2. The motor over-temperature self-resetting protector according to claim 1, characterized in that: The temperature acquisition module includes a built-in PT100 platinum resistance acquisition unit, an external NTC thermistor acquisition unit, and a signal filtering unit; the built-in unit extends into the winding, and the external unit is attached to the motor housing. When the built-in unit fails, it automatically switches to the external unit.

3. The motor over-temperature self-resetting protector according to claim 1, characterized in that: The control module uses an STM32 series microcontroller, which integrates an A / D conversion unit, a logic judgment unit, a threshold adjustment unit, a fault self-test unit, and an anti-shake unit. The A / D conversion unit converts the analog temperature signal output by the temperature acquisition module into a digital signal; the logic judgment unit presets a warning threshold T1, a protection threshold T2, and an emergency protection threshold T3, where T1 < T2 < T3; the threshold adjustment unit flexibly adjusts the values ​​of T1, T2, and T3 via a hidden adjustment knob or a host computer interface; the fault self-test unit monitors the working status of each module in real time and records the fault type; the anti-shake unit adjusts the anti-shake time, ranging from 1 to 5 seconds.

4. The motor over-temperature self-resetting protector according to claim 1, characterized in that: The execution module includes a self-resetting fuse PPTC, a high-temperature resistant DC relay, and a MOSFET drive circuit. The PPTC and the high-temperature resistant DC relay are connected in series in the main circuit of the motor to form a double cut-off. The MOSFET drive circuit connects the control module and the high-temperature resistant DC relay, with a response time of ≤50ms.

5. A motor over-temperature self-resetting protector according to claim 1, characterized in that: The power module adopts a dual power supply mode, including a main power supply and a backup power supply; the main power supply is an AC / DC power module that outputs DC 5V and DC 12V, which are used to power the control system and relays, respectively; the backup power supply is a built-in rechargeable lithium battery that automatically switches when the main power supply is interrupted, and the backup power supply has a battery life of not less than 24 hours.

6. The motor over-temperature self-resetting protector according to claim 1, characterized in that: The warning module includes a three-color LED indicator and a buzzer.
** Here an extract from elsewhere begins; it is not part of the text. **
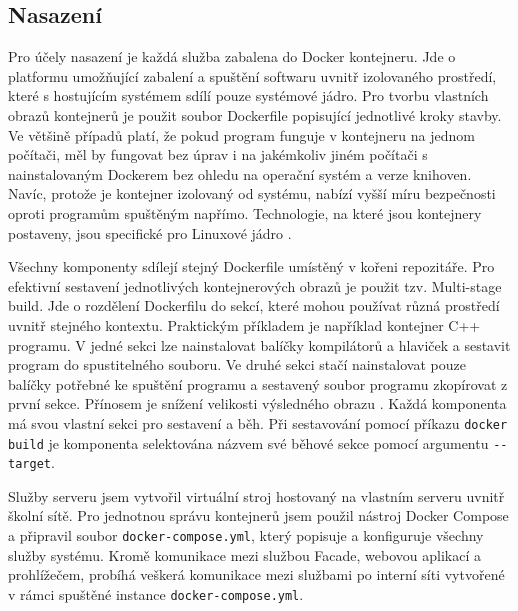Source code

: \subsection{Nasazení}
Pro účely nasazení je každá služba zabalena do Docker kontejneru. Jde o platformu umožňující zabalení a spuštění softwaru uvnitř izolovaného prostředí, které s hostujícím systémem sdílí pouze systémové jádro. Pro tvorbu vlastních obrazů kontejnerů je použit soubor Dockerfile popisující jednotlivé kroky stavby. Ve většině případů platí, že pokud program funguje v kontejneru na jednom počítači, měl by fungovat bez úprav i na jakémkoliv jiném počítači s nainstalovaným Dockerem bez ohledu na operační systém a verze knihoven. Navíc, protože je kontejner izolovaný od systému, nabízí vyšší míru bezpečnosti oproti programům spuštěným napřímo. Technologie, na které jsou kontejnery postaveny, jsou specifické pro Linuxové jádro \cite{DockerOverview0200}. 

Všechny komponenty sdílejí stejný Dockerfile umístěný v kořeni repozitáře. Pro efektivní sestavení jednotlivých kontejnerových obrazů je použit tzv. Multi-stage build. Jde o rozdělení Dockerfilu do sekcí, které mohou používat různá prostředí uvnitř stejného kontextu. Praktickým příkladem je například kontejner C++ programu. V jedné sekci lze nainstalovat balíčky kompilátorů a hlaviček a sestavit program do spustitelného souboru. Ve druhé sekci stačí nainstalovat pouze balíčky potřebné ke spuštění programu a sestavený soubor programu zkopírovat z první sekce. Přínosem je snížení velikosti výsledného obrazu \cite{MultistageBuilds0100}. Každá komponenta má svou vlastní sekci pro sestavení a běh. Při sestavování pomocí příkazu \lstinline|docker build| je komponenta selektována názvem své běhové sekce pomocí argumentu \lstinline|--target|.

Služby serveru jsem vytvořil virtuální stroj hostovaný na vlastním serveru uvnitř školní sítě. Pro jednotnou správu kontejnerů jsem použil nástroj Docker Compose a připravil soubor \lstinline|docker-compose.yml|, který popisuje a konfiguruje všechny služby systému. Kromě komunikace mezi službou Facade, webovou aplikací a prohlížečem, probíhá veškerá komunikace mezi službami po interní síti vytvořené v rámci spuštěné instance \lstinline|docker-compose.yml|.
The three-color LED indicator and the buzzer are both located on the top of the housing. The three-color LED indicator corresponds to three working states: green is solid for normal operation, yellow is flashing for over-temperature warning, and red is flashing or solid for over-temperature, emergency over-temperature, or fault status. The mute button is integrated into the side surface of the buzzer.

7. A motor over-temperature self-resetting protector according to claim 1, characterized in that: The data recording module includes a non-volatile memory and a data interface. The non-volatile memory has a capacity of ≥16GB. The data interface is a USB-Type-C interface, which supports data export, threshold adjustment and firmware upgrade. It also supports the RS485 communication protocol for connecting to an industrial control system to achieve centralized monitoring.

8. A motor over-temperature self-resetting protector according to claim 1, characterized in that: The outer shell is divided into an upper cover and a lower shell that are connected by bolts and sealed by a sealing ring. The outer shell has a waterproof rating of IP65. The bottom of the outer shell is provided with a magnetic fixing seat and M4 bolt fixing holes, which are located on the outer perimeter of the magnetic fixing seat.